Section of Bioinformatics, Division of Systems Medicine, Department of Metabolism, Digestion and Reproduction, Imperial College, 131 Sir Alexander Fleming Building, South Kensington Campus, London, UK.
Metabolomics. 2022 Dec 5;18(12):102. doi: 10.1007/s11306-022-01962-z.
Compound identification remains a critical bottleneck in the process of exploiting Nuclear Magnetic Resonance (NMR) metabolomics data, especially for H 1-dimensional (H 1D) data. As databases of reference compound spectra have grown, workflows have evolved to rely heavily on their search functions to facilitate this process by generating lists of potential metabolites found in complex mixture data, facilitating annotation and identification. However, approaches for validating and communicating annotations are most often guided by expert knowledge, and therefore are highly variable despite repeated efforts to align practices and define community standards.
This review is aimed at broadening the application of automated annotation tools by discussing the key ideas of spectral matching and beginning to describe a set of terms to classify this information, thus advancing standards for communicating annotation confidence. Additionally, we hope that this review will facilitate the growing collaboration between chemical data scientists, software developers and the NMR metabolomics community aiding development of long-term software solutions.

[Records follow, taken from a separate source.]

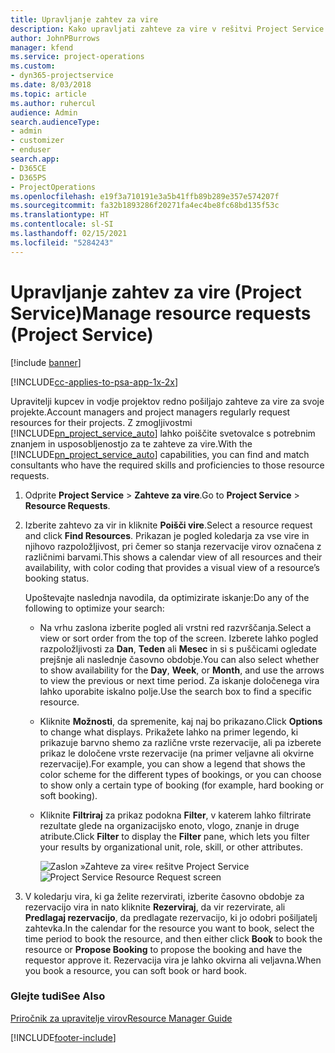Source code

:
 ```yaml
---
title: Upravljanje zahtev za vire
description: Kako upravljati zahteve za vire v rešitvi Project Service
author: JohnPBurrows
manager: kfend
ms.service: project-operations
ms.custom:
- dyn365-projectservice
ms.date: 8/03/2018
ms.topic: article
ms.author: ruhercul
audience: Admin
search.audienceType:
- admin
- customizer
- enduser
search.app:
- D365CE
- D365PS
- ProjectOperations
ms.openlocfilehash: e19f3a710191e3a5b41ffb89b289e357e574207f
ms.sourcegitcommit: fa32b1893286f20271fa4ec4be8fc68bd135f53c
ms.translationtype: HT
ms.contentlocale: sl-SI
ms.lasthandoff: 02/15/2021
ms.locfileid: "5284243"
---
```

# <a name="manage-resource-requests-project-service"></a><span data-ttu-id="e4db4-103">Upravljanje zahtev za vire (Project Service)</span><span class="sxs-lookup"><span data-stu-id="e4db4-103">Manage resource requests (Project Service)</span></span>

[!include [banner](../includes/psa-now-project-operations.md)]

[!INCLUDE[cc-applies-to-psa-app-1x-2x](../includes/cc-applies-to-psa-app-1x-2x.md)]

<span data-ttu-id="e4db4-104">Upravitelji kupcev in vodje projektov redno pošiljajo zahteve za vire za svoje projekte.</span><span class="sxs-lookup"><span data-stu-id="e4db4-104">Account managers and project managers regularly request resources for their projects.</span></span> <span data-ttu-id="e4db4-105">Z zmogljivostmi [!INCLUDE[pn_project_service_auto](../includes/pn-project-service-auto.md)] lahko poiščite svetovalce s potrebnim znanjem in usposobljenostjo za te zahteve za vire.</span><span class="sxs-lookup"><span data-stu-id="e4db4-105">With the [!INCLUDE[pn_project_service_auto](../includes/pn-project-service-auto.md)] capabilities, you can find and match consultants who have the required skills and proficiencies to those resource requests.</span></span>  
  
1. <span data-ttu-id="e4db4-106">Odprite **Project Service** > **Zahteve za vire**.</span><span class="sxs-lookup"><span data-stu-id="e4db4-106">Go to **Project Service** > **Resource Requests**.</span></span>  
  
2. <span data-ttu-id="e4db4-107">Izberite zahtevo za vir in kliknite **Poišči vire**.</span><span class="sxs-lookup"><span data-stu-id="e4db4-107">Select a resource request and click **Find Resources**.</span></span> <span data-ttu-id="e4db4-108">Prikazan je pogled koledarja za vse vire in njihovo razpoložljivost, pri čemer so stanja rezervacije virov označena z različnimi barvami.</span><span class="sxs-lookup"><span data-stu-id="e4db4-108">This shows a calendar view of all resources and their availability, with color coding that provides a visual view of a resource’s booking status.</span></span>  
  
    <span data-ttu-id="e4db4-109">Upoštevajte naslednja navodila, da optimizirate iskanje:</span><span class="sxs-lookup"><span data-stu-id="e4db4-109">Do any of the following to optimize your search:</span></span>  
  
   -   <span data-ttu-id="e4db4-110">Na vrhu zaslona izberite pogled ali vrstni red razvrščanja.</span><span class="sxs-lookup"><span data-stu-id="e4db4-110">Select a view or sort order from the top of the screen.</span></span> <span data-ttu-id="e4db4-111">Izberete lahko pogled razpoložljivosti za **Dan**, **Teden** ali **Mesec** in si s puščicami ogledate prejšnje ali naslednje časovno obdobje.</span><span class="sxs-lookup"><span data-stu-id="e4db4-111">You can also select whether to show availability for the **Day**, **Week**, or **Month**, and use the arrows to view the previous or next time period.</span></span> <span data-ttu-id="e4db4-112">Za iskanje določenega vira lahko uporabite iskalno polje.</span><span class="sxs-lookup"><span data-stu-id="e4db4-112">Use the search box to find a specific resource.</span></span>  
  
   -   <span data-ttu-id="e4db4-113">Kliknite **Možnosti**, da spremenite, kaj naj bo prikazano.</span><span class="sxs-lookup"><span data-stu-id="e4db4-113">Click **Options** to change what displays.</span></span> <span data-ttu-id="e4db4-114">Prikažete lahko na primer legendo, ki prikazuje barvno shemo za različne vrste rezervacije, ali pa izberete prikaz le določene vrste rezervacije (na primer veljavne ali okvirne rezervacije).</span><span class="sxs-lookup"><span data-stu-id="e4db4-114">For example, you can show a legend that shows the color scheme for the different types of bookings, or you can choose to show only a certain type of booking (for example, hard booking or soft booking).</span></span>  
  
   -   <span data-ttu-id="e4db4-115">Kliknite **Filtriraj** za prikaz podokna **Filter**, v katerem lahko filtrirate rezultate glede na organizacijsko enoto, vlogo, znanje in druge atribute.</span><span class="sxs-lookup"><span data-stu-id="e4db4-115">Click **Filter** to display the **Filter** pane, which lets you filter your results by organizational unit, role, skill, or other attributes.</span></span>  
  
       <span data-ttu-id="e4db4-116">![Zaslon »Zahteve za vire« rešitve Project Service](../psa/media/project-service-resource-request-screen.png "Zaslon »Zahteve za vire« rešitve Project Service")</span><span class="sxs-lookup"><span data-stu-id="e4db4-116">![Project Service Resource Request screen](../psa/media/project-service-resource-request-screen.png "Project Service Resource Request screen")</span></span>  
  
3. <span data-ttu-id="e4db4-117">V koledarju vira, ki ga želite rezervirati, izberite časovno obdobje za rezervacijo vira in nato kliknite **Rezerviraj**, da vir rezervirate, ali **Predlagaj rezervacijo**, da predlagate rezervacijo, ki jo odobri pošiljatelj zahtevka.</span><span class="sxs-lookup"><span data-stu-id="e4db4-117">In the calendar for the resource you want to book, select the time period to book the resource, and then either click **Book** to book the resource or **Propose Booking** to propose the booking and have the requestor approve it.</span></span> <span data-ttu-id="e4db4-118">Rezervacija vira je lahko okvirna ali veljavna.</span><span class="sxs-lookup"><span data-stu-id="e4db4-118">When you book a resource, you can soft book or hard book.</span></span>  
  
### <a name="see-also"></a><span data-ttu-id="e4db4-119">Glejte tudi</span><span class="sxs-lookup"><span data-stu-id="e4db4-119">See Also</span></span>  
 [<span data-ttu-id="e4db4-120">Priročnik za upravitelje virov</span><span class="sxs-lookup"><span data-stu-id="e4db4-120">Resource Manager Guide</span></span>](../psa/resource-manager-guide.md)


[!INCLUDE[footer-include](../includes/footer-banner.md)]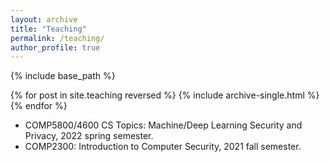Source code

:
 ```yaml
---
layout: archive
title: "Teaching"
permalink: /teaching/
author_profile: true
---
```


{% include base_path %}

{% for post in site.teaching reversed %}
  {% include archive-single.html %}
{% endfor %}

* COMP5800/4600 CS Topics: Machine/Deep Learning Security and Privacy, 2022 spring semester.
* COMP2300: Introduction to Computer Security, 2021 fall semester.
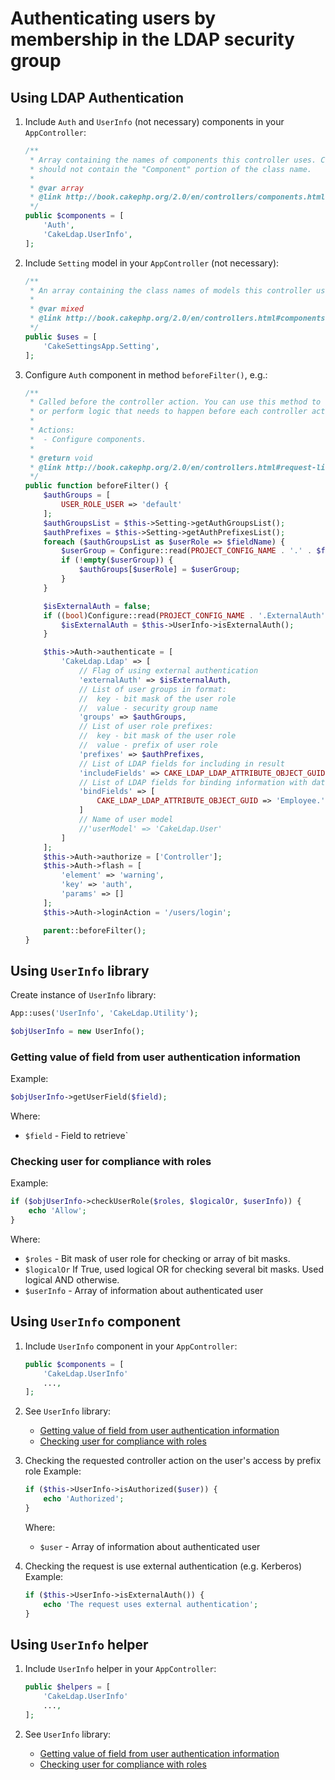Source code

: # Authenticating users by membership in the LDAP security group

## Using LDAP Authentication

1. Include `Auth` and `UserInfo` (not necessary) components in your `AppController`:

   ```php
   /**
    * Array containing the names of components this controller uses. Component names
    * should not contain the "Component" portion of the class name.
    *
    * @var array
    * @link http://book.cakephp.org/2.0/en/controllers/components.html
    */
   public $components = [
       'Auth',
       'CakeLdap.UserInfo',
   ];
   ```

2. Include `Setting` model in your `AppController` (not necessary):

   ```php
   /**
    * An array containing the class names of models this controller uses.
    *
    * @var mixed
    * @link http://book.cakephp.org/2.0/en/controllers.html#components-helpers-and-uses
    */
   public $uses = [
       'CakeSettingsApp.Setting',
   ];
   ```

2. Configure `Auth` component in method `beforeFilter()`, e.g.:

   ```php
   /**
    * Called before the controller action. You can use this method to configure and customize components
    * or perform logic that needs to happen before each controller action.
    *
    * Actions:
    *  - Configure components.
    *
    * @return void
    * @link http://book.cakephp.org/2.0/en/controllers.html#request-life-cycle-callbacks
    */
   public function beforeFilter() {
       $authGroups = [
           USER_ROLE_USER => 'default'
       ];
       $authGroupsList = $this->Setting->getAuthGroupsList();
       $authPrefixes = $this->Setting->getAuthPrefixesList();
       foreach ($authGroupsList as $userRole => $fieldName) {
           $userGroup = Configure::read(PROJECT_CONFIG_NAME . '.' . $fieldName);
           if (!empty($userGroup)) {
               $authGroups[$userRole] = $userGroup;
           }
       }

       $isExternalAuth = false;
       if ((bool)Configure::read(PROJECT_CONFIG_NAME . '.ExternalAuth') == true) {
           $isExternalAuth = $this->UserInfo->isExternalAuth();
       }

       $this->Auth->authenticate = [
           'CakeLdap.Ldap' => [
               // Flag of using external authentication
               'externalAuth' => $isExternalAuth,
               // List of user groups in format:
               //  key - bit mask of the user role
               //  value - security group name
               'groups' => $authGroups,
               // List of user role prefixes:
               //  key - bit mask of the user role
               //  value - prefix of user role
               'prefixes' => $authPrefixes,
               // List of LDAP fields for including in result
               'includeFields' => CAKE_LDAP_LDAP_ATTRIBUTE_OBJECT_GUID,
               // List of LDAP fields for binding information with database information
               'bindFields' => [
                   CAKE_LDAP_LDAP_ATTRIBUTE_OBJECT_GUID => 'Employee.' . CAKE_LDAP_LDAP_ATTRIBUTE_OBJECT_GUID
               ]
               // Name of user model
               //'userModel' => 'CakeLdap.User'
           ]
       ];
       $this->Auth->authorize = ['Controller'];
       $this->Auth->flash = [
           'element' => 'warning',
           'key' => 'auth',
           'params' => []
       ];
       $this->Auth->loginAction = '/users/login';

       parent::beforeFilter();
   }
   ```

## Using `UserInfo` library

Create instance of `UserInfo` library:

   ```php
   App::uses('UserInfo', 'CakeLdap.Utility');

   $objUserInfo = new UserInfo();
   ```
### Getting value of field from user authentication information

Example:

```php
$objUserInfo->getUserField($field);
```
Where:
- `$field` - Field to retrieve`

### Checking user for compliance with roles

Example:

```php
if ($objUserInfo->checkUserRole($roles, $logicalOr, $userInfo)) {
    echo 'Allow';
}
```

Where:
- `$roles` - Bit mask of user role for checking or array of bit masks.
- `$logicalOr` If True, used logical OR for checking several bit masks.
  Used logical AND otherwise.
- `$userInfo` - Array of information about authenticated user

## Using `UserInfo` component

1. Include `UserInfo` component in your `AppController`:

   ```php
   public $components = [
       'CakeLdap.UserInfo'
       ...,
   ];
   ```

2. See `UserInfo` library:
   - [Getting value of field from user authentication information](#getting-value-of-field-from-user-authentication-information)
   - [Checking user for compliance with roles](#checking-user-for-compliance-with-roles)
3. Checking the requested controller action on the user's access by prefix role
   Example:

   ```php
   if ($this->UserInfo->isAuthorized($user)) {
       echo 'Authorized';
   }
   ```

   Where:
   - `$user` - Array of information about authenticated user
4. Checking the request is use external authentication (e.g. Kerberos)
   Example:

   ```php
   if ($this->UserInfo->isExternalAuth()) {
       echo 'The request uses external authentication';
   }
   ```

## Using `UserInfo` helper

1. Include `UserInfo` helper in your `AppController`:

   ```php
   public $helpers = [
       'CakeLdap.UserInfo'
       ...,
   ];
   ```

2. See `UserInfo` library:
   - [Getting value of field from user authentication information](#getting-value-of-field-from-user-authentication-information)
   - [Checking user for compliance with roles](#checking-user-for-compliance-with-roles)

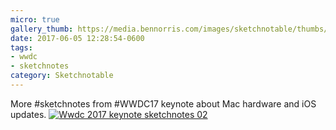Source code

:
 ```yaml
---
micro: true
gallery_thumb: https://media.bennorris.com/images/sketchnotable/thumbs/wwdc-2017-keynote-sketchnotes-02.jpg
date: 2017-06-05 12:28:54-0600
tags:
- wwdc
- sketchnotes
category: Sketchnotable
---
```


More #sketchnotes from #WWDC17 keynote about Mac hardware and iOS updates. [![Wwdc 2017 keynote sketchnotes 02](https://media.bennorris.com/images/sketchnotable/wwdc-2017/wwdc-2017-keynote-sketchnotes-02.jpg)](https://media.bennorris.com/images/sketchnotable/wwdc-2017/wwdc-2017-keynote-sketchnotes-02.jpg)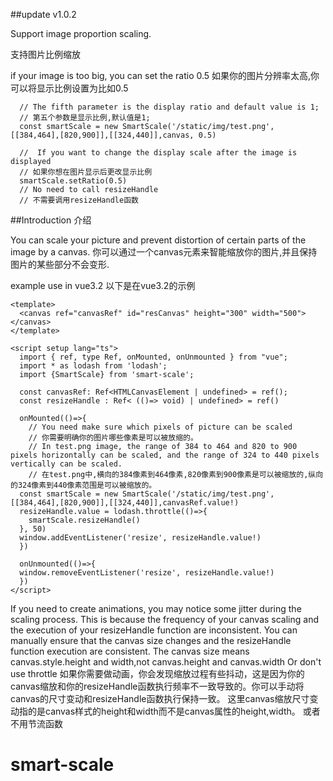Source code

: ##update v1.0.2

Support image proportion scaling.

支持图片比例缩放

if your image is too big, you can set the ratio 0.5
如果你的图片分辨率太高,你可以将显示比例设置为比如0.5

```
  // The fifth parameter is the display ratio and default value is 1;
  // 第五个参数是显示比例,默认值是1;
  const smartScale = new SmartScale('/static/img/test.png', [[384,464],[820,900]],[[324,440]],canvas, 0.5)

  //  If you want to change the display scale after the image is displayed
  // 如果你想在图片显示后更改显示比例
  smartScale.setRatio(0.5)
  // No need to call resizeHandle
  // 不需要调用resizeHandle函数

```


##Introduction 介绍

You can scale your picture and prevent distortion of certain parts of the image by a canvas.
你可以通过一个canvas元素来智能缩放你的图片,并且保持图片的某些部分不会变形.

example use in vue3.2
以下是在vue3.2的示例

```
<template>
  <canvas ref="canvasRef" id="resCanvas" height="300" width="500"></canvas>
</template>

<script setup lang="ts">
  import { ref, type Ref, onMounted, onUnmounted } from "vue";
  import * as lodash from 'lodash';
  import {SmartScale} from 'smart-scale';

  const canvasRef: Ref<HTMLCanvasElement | undefined> = ref();
  const resizeHandle : Ref< (()=> void) | undefined> = ref()

  onMounted(()=>{
    // You need make sure which pixels of picture can be scaled
    // 你需要明确你的图片哪些像素是可以被放缩的。
    // In test.png image, the range of 384 to 464 and 820 to 900 pixels horizontally can be scaled, and the range of 324 to 440 pixels vertically can be scaled.
    // 在test.png中,横向的384像素到464像素,820像素到900像素是可以被缩放的,纵向的324像素到440像素范围是可以被缩放的。
  const smartScale = new SmartScale('/static/img/test.png', [[384,464],[820,900]],[[324,440]],canvasRef.value!)
  resizeHandle.value = lodash.throttle(()=>{
    smartScale.resizeHandle()
  }, 50)
  window.addEventListener('resize', resizeHandle.value!)
  })

  onUnmounted(()=>{
  window.removeEventListener('resize', resizeHandle.value!)
  })
</script>
```
If you need to create animations, you may notice some jitter during the scaling process. This is because the frequency of your canvas scaling and the execution of your resizeHandle function are inconsistent. You can manually ensure that the canvas size changes and the resizeHandle function execution are consistent.
The canvas size means canvas.style.height and width,not canvas.height and canvas.width
Or don't use throttle
如果你需要做动画，你会发现缩放过程有些抖动，这是因为你的canvas缩放和你的resizeHandle函数执行频率不一致导致的。你可以手动将canvas的尺寸变动和resizeHandle函数执行保持一致。
这里canvas缩放尺寸变动指的是canvas样式的height和width而不是canvas属性的height,width。
或者不用节流函数
# smart-scale
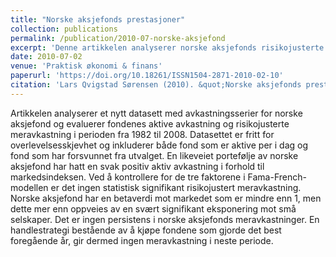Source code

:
 ```yaml
---
title: "Norske aksjefonds prestasjoner"
collection: publications
permalink: /publication/2010-07-norske-aksjefond
excerpt: 'Denne artikkelen analyserer norske aksjefonds risikojusterte avkastning i perioden 1982 til 2008.'
date: 2010-07-02
venue: 'Praktisk økonomi & finans'
paperurl: 'https://doi.org/10.18261/ISSN1504-2871-2010-02-10'
citation: 'Lars Qvigstad Sørensen (2010). &quot;Norske aksjefonds prestasjoner&quot; <i>Praktisk økonomi & finans</i>'
---
```


Artikkelen analyserer et nytt datasett med avkastningsserier for norske aksjefond og evaluerer fondenes aktive avkastning og risikojusterte meravkastning i perioden fra 1982 til 2008. Datasettet er fritt for overlevelsesskjevhet og inkluderer både fond som er aktive per i dag og fond som har forsvunnet fra utvalget. En likeveiet portefølje av norske aksjefond har hatt en svak positiv aktiv avkastning i forhold til markedsindeksen. Ved å kontrollere for de tre faktorene i Fama-French-modellen er det ingen statistisk signifikant risikojustert meravkastning. Norske aksjefond har en betaverdi mot markedet som er mindre enn 1, men dette mer enn oppveies av en svært signifikant eksponering mot små selskaper. Det er ingen persistens i norske aksjefonds meravkastninger. En handlestrategi bestående av å kjøpe fondene som gjorde det best foregående år, gir dermed ingen meravkastning i neste periode.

We begin with a brief discussion of the typical untargeted NMR identification workflow. We differentiate between annotation (hypothesis generation, filtering), and identification (hypothesis testing, verification), and note the utility of different NMR data features for annotation. We then touch on three parts of annotation: (1) generation of queries, (2) matching queries to reference data, and (3) scoring and confidence estimation of potential matches for verification. In doing so, we highlight existing approaches to automated and semi-automated annotation from the perspective of the structural information they utilize, as well as how this information can be represented computationally.
化合物鉴定仍然是利用核磁共振(NMR)代谢组学数据的关键瓶颈,特别是对于 H1 维(H1D)数据。随着参考化合物光谱数据库的增长,工作流程已经发展到严重依赖它们的搜索功能,通过生成在复杂混合物数据中发现的潜在代谢物列表来促进这一过程,从而促进注释和鉴定。然而,注释的验证和交流方法通常是由专家知识指导的,因此尽管反复努力使实践保持一致并定义社区标准,但仍然存在很大的差异。
通过讨论光谱匹配的关键思想,并开始描述一组术语来对该信息进行分类,从而推进注释置信度交流的标准,从而拓宽自动化注释工具的应用。此外,我们希望本综述将促进化学数据科学家、软件开发人员和 NMR 代谢组学社区之间的日益合作,有助于开发长期的软件解决方案。
我们首先简要讨论了典型的非靶向 NMR 鉴定工作流程。我们区分了注释(假设生成、过滤)和鉴定(假设测试、验证),并指出了不同 NMR 数据特征在注释中的用途。然后,我们介绍了注释的三个部分:(1)查询的生成,(2)将查询与参考数据匹配,以及(3)对潜在匹配的评分和置信度估计进行验证。在这样做的过程中,我们从它们利用的结构信息的角度,以及如何以计算的方式表示这些信息,强调了现有的自动化和半自动化注释方法。